Meanwhile, Federation of Small Businesses chair Martin McTague, said: ‘Small businesses are hoping against hope that today’s rise in the base rate will signal a turning point in the Bank of England’s battle to bring inflation under control. Small business cost increases have run considerably above the headline rate, and these must be brought down.

‘That said, the higher rates announced today come with consequences. The last time the rate was higher was 2008, when inflation was running at around half its current level. With the rising prices of inputs of all kinds, most notably energy, having greatly restricted small businesses’ financial headroom, to then have the cost of debt go up too is a double blow.’

What does this all mean for savings and mortgages?

Today’s interest rate increase will have an impact on savers, mortgage-holders and borrowers. Read our guide: What the interest rate rise means for you to find out more.

While the interest rate hike in theory spells good news for savers, the reality can be a little thornier. Individual banks and building societies usually pass on interest rate rises in varying degrees to customers. However, savings rates had already risen substantially last autumn – running ahead of base rate decisions – and have actually been coming down slightly recently.

Higher rates mean savers get a better return on their money, but interest rates are not keeping up with rising prices. This means the real value of cash savings, the buying power measured against inflation, is dwindling in real terms.

Today’s hike in interest rates today will also impact on the cost of borrowing, although again mortgage rates had run ahead of base rate decisions and have been coming down slightly.

Those on fixed rate mortgage deals are protected until their deal period ends, while those on tracker rates face an automatic rise and borrowers with variable rates will wait to see how much of the rise their lender passes on. 
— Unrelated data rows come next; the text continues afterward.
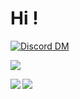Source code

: # Hi !

<div>

  [![Discord DM](https://img.shields.io/badge/Discord-Iagorrr%233176-7289DA?logo=Discord&style=for-the-badge&logoColor=white)](https://discordapp.com/users/692551222976184352/)
  
   <a href = "mailto:iagorrr04@gmail.com"><img src="https://img.shields.io/badge/-Gmail-%23333?style=for-the-badge&logo=gmail&logoColor=white" target="_blank"></a>

</div>
<div>
  <img align="left" src="https://github-readme-stats.vercel.app/api?username=iagorrr04&theme=dark&show_icons=true&hide_border=true" />
</div>

<div>
  <img align="left" src="https://github-readme-stats.vercel.app/api/top-langs/?username=iagorrr04&layout=compact&theme=dark&show_icons=true&hide_border=true" />
</div>

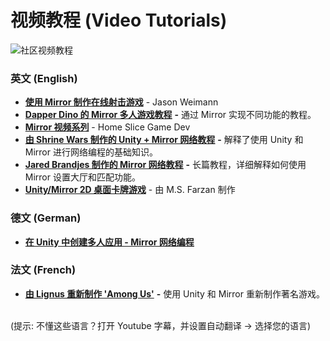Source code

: # 视频教程 (Video Tutorials)

![社区视频教程](../.gitbook/assets/2021-03-01\_12-16-30@2x.png)

### 英文 (English)

* [**使用 Mirror 制作在线射击游戏**](https://www.youtube.com/watch?v=j2so32ZlMoU\&t=2s) - Jason Weimann
* [**Dapper Dino 的 Mirror 多人游戏教程**](https://www.youtube.com/playlist?list=PLS6sInD7ThM1aUDj8lZrF4b4lpvejB2uB) **-** 通过 Mirror 实现不同功能的教程。
* [**Mirror 视频系列**](https://www.youtube.com/playlist?list=PLxadUPU23Hsmcy-YeZWCykywonNti3Yoj) - Home Slice Game Dev
* [**由 Shrine Wars 制作的 Unity + Mirror 网络教程**](https://www.youtube.com/playlist?list=PLXEG2omgKgCapAmGe20XBgd87rmxFdKhK) **-** 解释了使用 Unity 和 Mirror 进行网络编程的基础知识。
* [**Jared Brandjes 制作的 Mirror 网络教程**](https://www.youtube.com/playlist?list=PLDI3FQoanpm1X-HQI-SVkPqJEgcRwtu7M) **-** 长篇教程，详细解释如何使用 Mirror 设置大厅和匹配功能。
* [**Unity/Mirror 2D 桌面卡牌游戏**](https://www.youtube.com/watch?v=Agw2kPINMdU\&list=PLCbP9KGntfcFTL19eDZsWSkVMfXANF7-U\&index=1) - 由 M.S. Farzan 制作

### 德文 (German)

* [**在 Unity 中创建多人应用 - Mirror 网络编程**](https://www.youtube.com/watch?v=p-PW6FZtgV4\&feature=youtu.be)

### 法文 (French)

* [**由 Lignus 重新制作 'Among Us'**](https://www.youtube.com/watch?v=j5ja-pKz05A) **-** 使用 Unity 和 Mirror 重新制作著名游戏。

\
(提示: 不懂这些语言？打开 Youtube 字幕，并设置自动翻译 -> 选择您的语言)
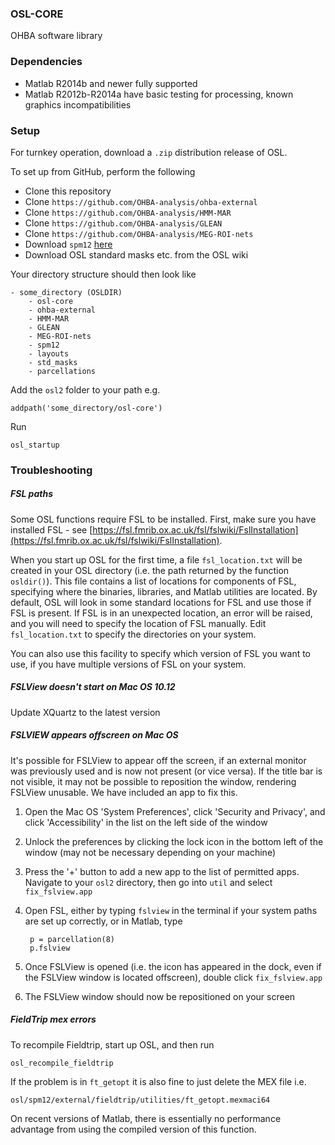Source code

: ### OSL-CORE

OHBA software library

### Dependencies

- Matlab R2014b and newer fully supported
- Matlab R2012b-R2014a have basic testing for processing, known graphics incompatibilities

### Setup

For turnkey operation, download a `.zip` distribution release of OSL.

To set up from GitHub, perform the following

- Clone this repository
- Clone `https://github.com/OHBA-analysis/ohba-external`
- Clone `https://github.com/OHBA-analysis/HMM-MAR`
- Clone `https://github.com/OHBA-analysis/GLEAN`
- Clone `https://github.com/OHBA-analysis/MEG-ROI-nets`
- Download `spm12` [here](http://www.fil.ion.ucl.ac.uk/spm/software/spm12/)
- Download OSL standard masks etc. from the OSL wiki

Your directory structure should then look like

	- some_directory (OSLDIR)
		- osl-core
		- ohba-external
		- HMM-MAR
		- GLEAN
		- MEG-ROI-nets
		- spm12
		- layouts
		- std_masks
		- parcellations

Add the `osl2` folder to your path e.g.

	addpath('some_directory/osl-core')

Run

	osl_startup

### Troubleshooting

##### FSL paths

Some OSL functions require FSL to be installed. First, make sure you have installed FSL - see [https://fsl.fmrib.ox.ac.uk/fsl/fslwiki/FslInstallation](https://fsl.fmrib.ox.ac.uk/fsl/fslwiki/FslInstallation). 

When you start up OSL for the first time, a file `fsl_location.txt` will be created in your OSL directory (i.e. the path returned by the function `osldir()`). This file contains a list of locations for components of FSL, specifying where the binaries, libraries, and Matlab utilities are located. By default, OSL will look in some standard locations for FSL and use those if FSL is present. If FSL is in an unexpected location, an error will be raised, and you will need to specify the location of FSL manually. Edit `fsl_location.txt` to specify the directories on your system. 

You can also use this facility to specify which version of FSL you want to use, if you have multiple versions of FSL on your system.

##### FSLView doesn't start on Mac OS 10.12

Update XQuartz to the latest version

##### FSLVIEW appears offscreen on Mac OS

It's possible for FSLView to appear off the screen, if an external monitor was previously used and is now not present (or vice versa). If the title bar is not visible, it may not be possible to reposition the window, rendering FSLView unusable. We have included an app to fix this. 

1. Open the Mac OS 'System Preferences', click 'Security and Privacy', and click 'Accessibility' in the list on the left side of the window
2. Unlock the preferences by clicking the lock icon in the bottom left of the window (may not be necessary depending on your machine)
3. Press the '+' button to add a new app to the list of permitted apps. Navigate to your `osl2` directory, then go into `util` and select `fix_fslview.app`
4. Open FSL, either by typing `fslview` in the terminal if your system paths are set up correctly, or in Matlab, type

		p = parcellation(8)
		p.fslview

5. Once FSLView is opened (i.e. the icon has appeared in the dock, even if the FSLView window is located offscreen), double click `fix_fslview.app`
6. The FSLView window should now be repositioned on your screen


##### FieldTrip mex errors

To recompile Fieldtrip, start up OSL, and then run

	osl_recompile_fieldtrip

If the problem is in `ft_getopt` it is also fine to just delete the MEX file i.e.

	osl/spm12/external/fieldtrip/utilities/ft_getopt.mexmaci64

On recent versions of Matlab, there is essentially no performance advantage from using the compiled version of this function.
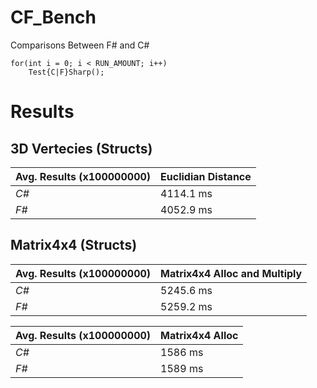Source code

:# CF_Bench
Comparisons Between F# and C#


    for(int i = 0; i < RUN_AMOUNT; i++)
        Test{C|F}Sharp();

# Results


## 3D Vertecies (Structs)

            
Avg. Results (x100000000) | Euclidian Distance 
--- | --- 
*C#* | 4114.1 ms
*F#* | 4052.9 ms

## Matrix4x4 (Structs)

Avg. Results (x100000000) | Matrix4x4 Alloc and Multiply 
--- | --- 
*C#* | 5245.6 ms
*F#* | 5259.2 ms

Avg. Results (x100000000) | Matrix4x4 Alloc
--- | --- 
*C#* | 1586 ms
*F#* | 1589 ms
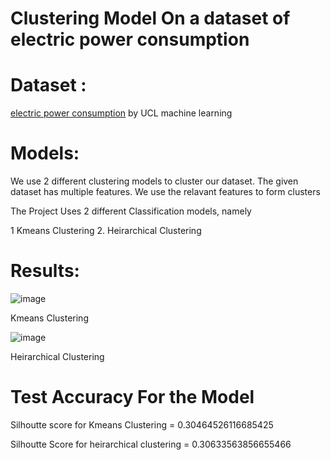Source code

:# Clustering Model On a dataset of electric power consumption

# Dataset :

[electric power consumption](https://www.kaggle.com/uciml/electric-power-consumption-data-set) by UCL machine learning 

# Models: 

We use 2 different clustering models to cluster our dataset. The given dataset has multiple features. We use the relavant features to form clusters

The Project Uses 2 different Classification models, namely

1  Kmeans Clustering
2. Heirarchical Clustering


# Results:

![image](https://user-images.githubusercontent.com/73779567/136073261-fc107364-7005-46fa-9be7-d8b553bfdb38.png)

Kmeans Clustering 

![image](https://user-images.githubusercontent.com/73779567/136073482-3b3cc0ff-8fac-4a57-a241-474c5b056a69.png)

Heirarchical Clustering 

# Test Accuracy For the Model

Silhoutte score for Kmeans Clustering = 0.30464526116685425

Silhoutte Score for heirarchical clustering = 0.30633563856655466
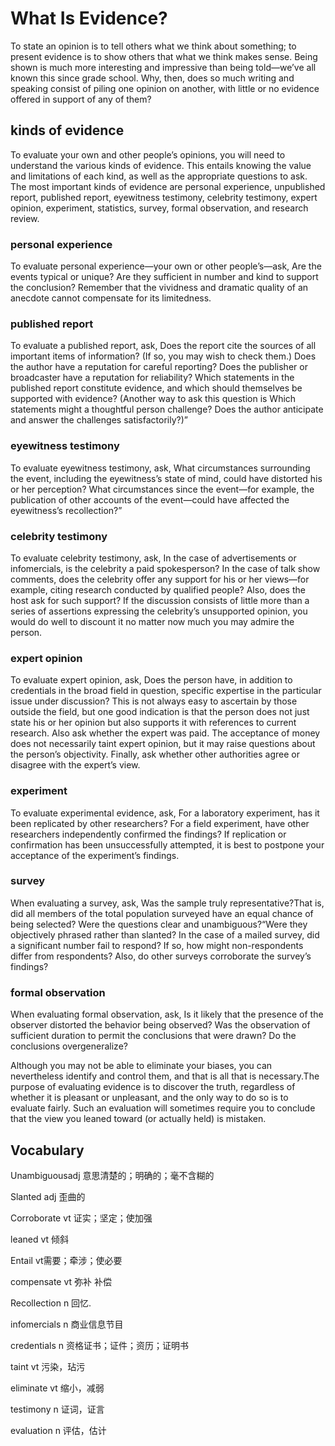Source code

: 



# What Is Evidence?

To state an opinion is to tell others what we think about something; to present evidence is to show others that what we think makes sense. Being shown is much more interesting and impressive than being told—we’ve all known this since grade school. Why, then, does so much writing and speaking consist of piling one opinion on another, with little or no evidence offered in support of any of them?

## kinds of evidence 

To evaluate your own and other people’s opinions, you will need to understand the various kinds of evidence. This entails knowing the value and limitations of each kind, as well as the appropriate questions to ask. The most important kinds of evidence are personal experience, unpublished report, published report, eyewitness testimony, celebrity testimony, expert opinion, experiment, statistics, survey, formal observation, and research review.

### personal experience

To evaluate personal experience—your own or other people’s—ask, Are the events typical or unique? Are they sufficient in number and kind to support the conclusion? Remember that the vividness and dramatic quality of an anecdote cannot compensate for its limitedness.

### published report

To evaluate a published report, ask, Does the report cite the sources of all important items of information? (If so, you may wish to check them.) Does the author have a reputation for careful reporting? Does the publisher or broadcaster have a reputation for reliability? Which statements in the published report constitute evidence, and which should themselves be supported with evidence? (Another way to ask this question is Which statements might a thoughtful person challenge? Does the author anticipate and answer the challenges satisfactorily?)”

### eyewitness testimony

To evaluate eyewitness testimony, ask, What circumstances surrounding the event, including the eyewitness’s state of mind, could have distorted his or her perception? What circumstances since the event—for example, the publication of other accounts of the event—could have affected the eyewitness’s recollection?”

### celebrity testimony

To evaluate celebrity testimony, ask, In the case of advertisements or infomercials, is the celebrity a paid spokesperson? In the case of talk show comments, does the celebrity offer any support for his or her views—for example, citing research conducted by qualified people? Also, does the host ask for such support? If the discussion consists of little more than a series of assertions expressing the celebrity’s unsupported opinion, you would do well to discount it no matter now much you may admire the person.

### expert opinion

To evaluate expert opinion, ask, Does the person have, in addition to credentials in the broad field in question, specific expertise in the particular issue under discussion? This is not always easy to ascertain by those outside the field, but one good indication is that the person does not just state his or her opinion but also supports it with references to current research. Also ask whether the expert was paid. The acceptance of money does not necessarily taint expert opinion, but it may raise questions about the person’s objectivity. Finally, ask whether other authorities agree or disagree with the expert’s view.

### experiment

To evaluate experimental evidence, ask, For a laboratory experiment, has it been replicated by other researchers? For a field experiment, have other researchers independently confirmed the findings? If replication or confirmation has been unsuccessfully attempted, it is best to postpone your acceptance of the experiment’s findings.

### survey

When evaluating a survey, ask, Was the sample truly representative?That is, did all members of the total population surveyed have an equal chance of being selected? Were the questions clear and unambiguous?“Were they objectively phrased rather than slanted? In the case of a mailed survey, did a significant number fail to respond? If so, how might non-respondents differ from respondents? Also, do other surveys corroborate the survey’s findings?

### formal observation

When evaluating formal observation, ask, Is it likely that the presence of the observer distorted the behavior being observed? Was the observation of sufficient duration to permit the conclusions that were drawn? Do the conclusions overgeneralize?

Although you may not be able to eliminate your biases, you can nevertheless identify and control them, and that is all that is necessary.The purpose of evaluating evidence is to discover the truth, regardless of whether it is pleasant or unpleasant, and the only way to do so is to evaluate fairly. Such an evaluation will sometimes require you to conclude that the view you leaned toward (or actually held) is mistaken.

## Vocabulary

Unambiguousadj 意思清楚的；明确的；毫不含糊的 

Slanted  adj 歪曲的

Corroborate vt 证实；坚定；使加强

leaned  vt 倾斜

Entail vt需要；牵涉；使必要

compensate vt 弥补 补偿

Recollection n 回忆.   

infomercials n 商业信息节目

credentials n 资格证书；证件；资历；证明书

taint  vt 污染，玷污  

eliminate vt 缩小，减弱

testimony n 证词，证言

evaluation n  评估，估计
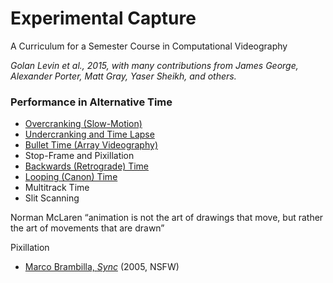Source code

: # Experimental Capture
A Curriculum for a Semester Course in Computational Videography

*Golan Levin et al., 2015, with many contributions from James George, Alexander Porter, Matt Gray, Yaser Sheikh, and others.*



### Performance in Alternative Time

* [Overcranking (Slow-Motion)](overcranking.md)
* [Undercranking and Time Lapse](undercranking.md)
* [Bullet Time (Array Videography)](bullettime.md)
* Stop-Frame and Pixillation
* [Backwards (Retrograde) Time](backwards.md)
* [Looping (Canon) Time](looping.md)
* Multitrack Time
* Slit Scanning



Norman McLaren “animation is not the art of drawings that move, but rather the art of movements that are drawn”

Pixillation
* [Marco Brambilla, *Sync*](http://www.marcobrambilla.com/portfolios/sync/) (2005, NSFW)
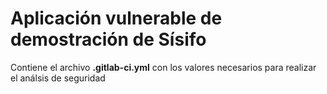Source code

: # Aplicación vulnerable de demostración de Sísifo

Contiene el archivo **.gitlab-ci.yml** con los valores necesarios para realizar el análsis de seguridad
David Hannah, chairman of Cornerstone Tax, said: ‘When interest rates rise, around 1.6million people on tracker and variable rate deals will see an immediate increase in their monthly payments. 

‘The increase of 0.5 percentage points today means that homeowners on a typical tracker mortgage would pay around £49 more a month as those on standard variable rate mortgages face a £31 increase.’

Jeremy Leaf, a north London estate agent and a former RICS residential chairman, said: ‘While another base-rate rise is unwelcome, more attention is being focused on two- and five-year fixed-rate mortgages, which thankfully have started to fall. 

‘This will bring much-needed stability and confidence to take on debt, despite continuing worries about the economy.’